Using the listing below, copy exactly the lines from the one containing "## Included Files" to the one containing "Download test sets", both lines included, and no others.

BEGIN The records

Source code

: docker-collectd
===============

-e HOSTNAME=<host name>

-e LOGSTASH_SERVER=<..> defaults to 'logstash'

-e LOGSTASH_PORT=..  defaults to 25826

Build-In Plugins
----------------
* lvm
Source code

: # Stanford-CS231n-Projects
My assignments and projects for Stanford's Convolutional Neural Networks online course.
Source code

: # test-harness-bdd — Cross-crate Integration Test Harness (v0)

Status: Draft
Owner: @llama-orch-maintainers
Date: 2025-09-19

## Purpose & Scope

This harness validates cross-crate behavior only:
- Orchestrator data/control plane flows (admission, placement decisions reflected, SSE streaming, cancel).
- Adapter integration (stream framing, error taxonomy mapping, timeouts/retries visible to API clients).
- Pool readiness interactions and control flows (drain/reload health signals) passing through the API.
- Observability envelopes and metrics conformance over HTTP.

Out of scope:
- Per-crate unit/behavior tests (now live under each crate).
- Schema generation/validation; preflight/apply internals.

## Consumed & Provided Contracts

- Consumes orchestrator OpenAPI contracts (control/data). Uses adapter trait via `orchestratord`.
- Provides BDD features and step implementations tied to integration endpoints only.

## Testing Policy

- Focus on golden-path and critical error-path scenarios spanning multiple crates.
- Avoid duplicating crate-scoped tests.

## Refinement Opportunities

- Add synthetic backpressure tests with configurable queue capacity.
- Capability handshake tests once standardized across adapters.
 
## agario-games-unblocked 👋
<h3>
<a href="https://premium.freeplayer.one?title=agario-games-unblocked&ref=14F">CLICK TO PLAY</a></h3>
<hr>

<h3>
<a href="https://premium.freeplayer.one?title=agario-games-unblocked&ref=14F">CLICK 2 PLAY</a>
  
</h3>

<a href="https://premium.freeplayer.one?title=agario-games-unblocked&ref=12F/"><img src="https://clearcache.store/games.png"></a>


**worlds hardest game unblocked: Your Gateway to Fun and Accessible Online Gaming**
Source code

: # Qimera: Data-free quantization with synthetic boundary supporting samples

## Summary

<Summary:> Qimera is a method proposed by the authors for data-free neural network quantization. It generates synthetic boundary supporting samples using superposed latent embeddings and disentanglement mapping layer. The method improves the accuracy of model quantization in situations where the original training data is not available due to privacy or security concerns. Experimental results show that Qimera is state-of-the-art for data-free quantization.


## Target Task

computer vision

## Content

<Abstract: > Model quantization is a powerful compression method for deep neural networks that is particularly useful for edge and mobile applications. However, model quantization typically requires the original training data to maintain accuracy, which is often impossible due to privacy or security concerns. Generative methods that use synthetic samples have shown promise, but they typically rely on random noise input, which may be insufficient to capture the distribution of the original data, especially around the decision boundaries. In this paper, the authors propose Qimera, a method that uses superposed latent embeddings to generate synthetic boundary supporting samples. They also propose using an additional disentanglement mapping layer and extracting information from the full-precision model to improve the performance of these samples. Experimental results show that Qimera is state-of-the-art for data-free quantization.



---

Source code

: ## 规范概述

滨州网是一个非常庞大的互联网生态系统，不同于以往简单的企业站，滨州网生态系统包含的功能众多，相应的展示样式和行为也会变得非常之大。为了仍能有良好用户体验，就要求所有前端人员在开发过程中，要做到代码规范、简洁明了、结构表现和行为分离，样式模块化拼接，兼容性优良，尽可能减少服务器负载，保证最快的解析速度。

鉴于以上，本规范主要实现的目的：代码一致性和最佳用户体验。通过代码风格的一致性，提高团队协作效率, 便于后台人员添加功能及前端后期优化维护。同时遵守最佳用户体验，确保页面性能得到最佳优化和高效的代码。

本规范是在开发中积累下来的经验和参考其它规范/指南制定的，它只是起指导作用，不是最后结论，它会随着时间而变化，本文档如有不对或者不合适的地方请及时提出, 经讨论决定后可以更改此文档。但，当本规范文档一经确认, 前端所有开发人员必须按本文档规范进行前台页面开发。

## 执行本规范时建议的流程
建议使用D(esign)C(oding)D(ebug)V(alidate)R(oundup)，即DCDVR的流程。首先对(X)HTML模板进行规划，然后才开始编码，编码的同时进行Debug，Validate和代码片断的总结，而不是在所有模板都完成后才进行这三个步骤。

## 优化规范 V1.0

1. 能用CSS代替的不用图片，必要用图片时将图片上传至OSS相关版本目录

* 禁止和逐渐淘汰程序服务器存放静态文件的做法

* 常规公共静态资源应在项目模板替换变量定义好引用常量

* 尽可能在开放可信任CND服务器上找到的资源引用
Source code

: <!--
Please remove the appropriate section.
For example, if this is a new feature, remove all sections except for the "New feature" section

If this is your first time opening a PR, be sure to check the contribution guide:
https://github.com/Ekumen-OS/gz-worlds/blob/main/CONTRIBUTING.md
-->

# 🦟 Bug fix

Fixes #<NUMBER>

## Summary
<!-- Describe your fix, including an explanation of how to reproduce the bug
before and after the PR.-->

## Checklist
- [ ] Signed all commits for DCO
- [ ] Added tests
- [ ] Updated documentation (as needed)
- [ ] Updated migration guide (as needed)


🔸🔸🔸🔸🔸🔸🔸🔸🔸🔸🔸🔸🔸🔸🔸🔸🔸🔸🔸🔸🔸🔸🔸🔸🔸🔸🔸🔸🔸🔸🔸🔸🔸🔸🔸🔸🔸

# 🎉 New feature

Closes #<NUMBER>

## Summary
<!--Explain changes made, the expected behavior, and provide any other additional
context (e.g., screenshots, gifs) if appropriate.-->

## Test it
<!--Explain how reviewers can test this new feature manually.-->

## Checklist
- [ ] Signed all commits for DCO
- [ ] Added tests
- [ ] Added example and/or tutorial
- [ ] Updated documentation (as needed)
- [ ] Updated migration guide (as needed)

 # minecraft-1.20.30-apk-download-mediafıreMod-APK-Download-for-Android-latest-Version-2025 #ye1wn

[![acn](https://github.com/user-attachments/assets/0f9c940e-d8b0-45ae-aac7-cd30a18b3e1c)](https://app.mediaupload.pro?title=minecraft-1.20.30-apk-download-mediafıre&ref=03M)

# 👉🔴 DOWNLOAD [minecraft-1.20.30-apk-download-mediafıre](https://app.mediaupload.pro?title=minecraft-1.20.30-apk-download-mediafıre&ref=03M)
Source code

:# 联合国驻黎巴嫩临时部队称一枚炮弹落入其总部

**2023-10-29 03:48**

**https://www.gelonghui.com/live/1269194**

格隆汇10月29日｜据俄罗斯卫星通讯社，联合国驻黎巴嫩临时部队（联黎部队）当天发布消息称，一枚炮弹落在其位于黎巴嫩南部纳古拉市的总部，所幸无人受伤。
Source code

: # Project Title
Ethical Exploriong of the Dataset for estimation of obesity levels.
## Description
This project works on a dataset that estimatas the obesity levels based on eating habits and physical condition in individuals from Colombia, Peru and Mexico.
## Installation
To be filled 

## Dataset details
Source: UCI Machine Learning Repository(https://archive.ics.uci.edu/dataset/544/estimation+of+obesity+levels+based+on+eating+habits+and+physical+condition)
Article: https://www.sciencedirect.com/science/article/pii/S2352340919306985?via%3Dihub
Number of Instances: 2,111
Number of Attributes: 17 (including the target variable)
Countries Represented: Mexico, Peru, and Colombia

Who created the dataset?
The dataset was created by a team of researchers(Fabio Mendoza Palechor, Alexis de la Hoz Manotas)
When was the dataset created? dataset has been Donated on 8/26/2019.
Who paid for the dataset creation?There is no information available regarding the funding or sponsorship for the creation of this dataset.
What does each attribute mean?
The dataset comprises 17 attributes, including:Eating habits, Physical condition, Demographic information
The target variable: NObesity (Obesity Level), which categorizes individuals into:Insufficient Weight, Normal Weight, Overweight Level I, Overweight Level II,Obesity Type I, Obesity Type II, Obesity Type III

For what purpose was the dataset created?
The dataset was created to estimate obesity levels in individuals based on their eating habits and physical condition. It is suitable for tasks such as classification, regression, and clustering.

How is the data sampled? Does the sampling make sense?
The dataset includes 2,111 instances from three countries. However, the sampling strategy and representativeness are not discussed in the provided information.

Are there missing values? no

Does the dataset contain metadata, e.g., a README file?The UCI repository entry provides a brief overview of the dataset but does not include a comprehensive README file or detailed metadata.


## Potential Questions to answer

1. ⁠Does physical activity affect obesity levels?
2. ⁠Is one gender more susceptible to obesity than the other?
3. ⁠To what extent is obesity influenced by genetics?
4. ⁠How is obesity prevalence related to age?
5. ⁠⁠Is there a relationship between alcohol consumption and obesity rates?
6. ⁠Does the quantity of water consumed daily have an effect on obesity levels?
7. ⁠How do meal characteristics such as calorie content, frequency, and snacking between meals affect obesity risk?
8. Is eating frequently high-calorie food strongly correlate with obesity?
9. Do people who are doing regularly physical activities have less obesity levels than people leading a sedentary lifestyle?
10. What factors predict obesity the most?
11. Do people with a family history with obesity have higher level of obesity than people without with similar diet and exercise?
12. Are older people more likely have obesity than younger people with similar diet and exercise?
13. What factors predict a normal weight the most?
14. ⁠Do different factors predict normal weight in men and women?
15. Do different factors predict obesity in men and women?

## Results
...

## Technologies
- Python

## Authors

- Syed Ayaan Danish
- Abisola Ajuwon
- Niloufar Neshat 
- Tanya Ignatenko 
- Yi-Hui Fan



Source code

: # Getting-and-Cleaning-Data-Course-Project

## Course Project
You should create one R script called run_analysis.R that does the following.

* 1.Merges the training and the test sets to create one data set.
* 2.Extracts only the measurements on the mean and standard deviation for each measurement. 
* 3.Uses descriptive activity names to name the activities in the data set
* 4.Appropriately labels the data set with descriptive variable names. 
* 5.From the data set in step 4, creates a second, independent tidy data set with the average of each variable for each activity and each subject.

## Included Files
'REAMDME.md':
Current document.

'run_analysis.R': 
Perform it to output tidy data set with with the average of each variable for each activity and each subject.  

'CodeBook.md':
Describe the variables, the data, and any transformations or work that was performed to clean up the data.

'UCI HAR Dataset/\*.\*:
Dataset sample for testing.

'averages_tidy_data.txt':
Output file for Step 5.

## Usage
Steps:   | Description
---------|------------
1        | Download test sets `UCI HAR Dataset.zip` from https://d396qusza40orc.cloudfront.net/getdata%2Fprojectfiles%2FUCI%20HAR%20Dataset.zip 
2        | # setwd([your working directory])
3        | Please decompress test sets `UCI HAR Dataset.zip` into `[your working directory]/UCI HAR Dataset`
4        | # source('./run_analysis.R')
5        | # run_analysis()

END The records

**Solution:**
## Included Files
'REAMDME.md':
Current document.

'run_analysis.R': 
Perform it to output tidy data set with with the average of each variable for each activity and each subject.  

'CodeBook.md':
Describe the variables, the data, and any transformations or work that was performed to clean up the data.

'UCI HAR Dataset/\*.\*:
Dataset sample for testing.

'averages_tidy_data.txt':
Output file for Step 5.

## Usage
Steps:   | Description
---------|------------
1        | Download test sets `UCI HAR Dataset.zip` from https://d396qusza40orc.cloudfront.net/getdata%2Fprojectfiles%2FUCI%20HAR%20Dataset.zip 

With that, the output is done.